"Compared to human decision-making, ML is actually easier and cheaper to adjust. "
One of the biggest problems is that it exacerbates existing human biases against certain groups.
Meaning that if the actual level of crime is about equal between racial groups but racist policing results in black criminals being targetted at a rate ten times higher than white criminals, then ML will set this racist policy in stone.
That's the point you've raised about arguments against ML being the same as arguments against human decisions - but that misses out the fundamental difference that a substantial chunk (most?) of the population tend to believe that computer decisions are unbiased/fair/accurate rather than full of human biases. The phrase "Garbage in, garbage out" has never crossed their hearing.
These are the same guileless people who believed for decades that DNA/fingerprints were infallible because the experts told them so and who believe that radar speed checks are 100% accurate because governments passed laws preventing independent experts explaining to courts the myriad ways they can be fooled into giving inaccurate readings. (This is particularly the case in Australia - passing laws to negate the laws of physics is a pasttime that goes back quite a while there)

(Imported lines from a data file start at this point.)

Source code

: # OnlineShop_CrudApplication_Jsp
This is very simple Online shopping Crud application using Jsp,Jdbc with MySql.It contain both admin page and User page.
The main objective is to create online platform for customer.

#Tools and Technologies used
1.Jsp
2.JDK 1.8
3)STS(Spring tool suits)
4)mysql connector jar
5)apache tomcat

Yes, ML _can_ be adjusted more easily than human decisions. But that assumes you know about the human biases it's been trained on. You may know about some of the, but you're unlikely to pick up on all of them - and paradoxically once the biases are largely eliminated you're likely to start discounting events like it fingering several of Durham's finest citizens(*) as kiddy fiddlers as "computer glitches" because they conflict with YOUR biases and it's known it was biased in the past.
(*) I picked this ficticious example based on the recent US Senator case, and dozens of cases involving "respected members of society" where the victims were disbelieved and persecuted.
"The option is, do you want those decisions to be made by some idiot behind a desk with no comprehension of how the myriad of factors affect each other, or by the same idiot informed by best quality data analysis? (where, hopefully, the anchoring effect should put them at least in the right ballpark)"
So, when the investigator realises via ML that not only is XYZ politician is bent, but so are 30 of his cronies, most of the local chamber of commerce are paying bribes and Fat Tony's been enforcing things via "disappearances" for the last 30 years, does said investigator say nothing and close the investigation , put his entire family at risk by continuing, or arrange for the collated data to make its way into the public domain via untraceable sources?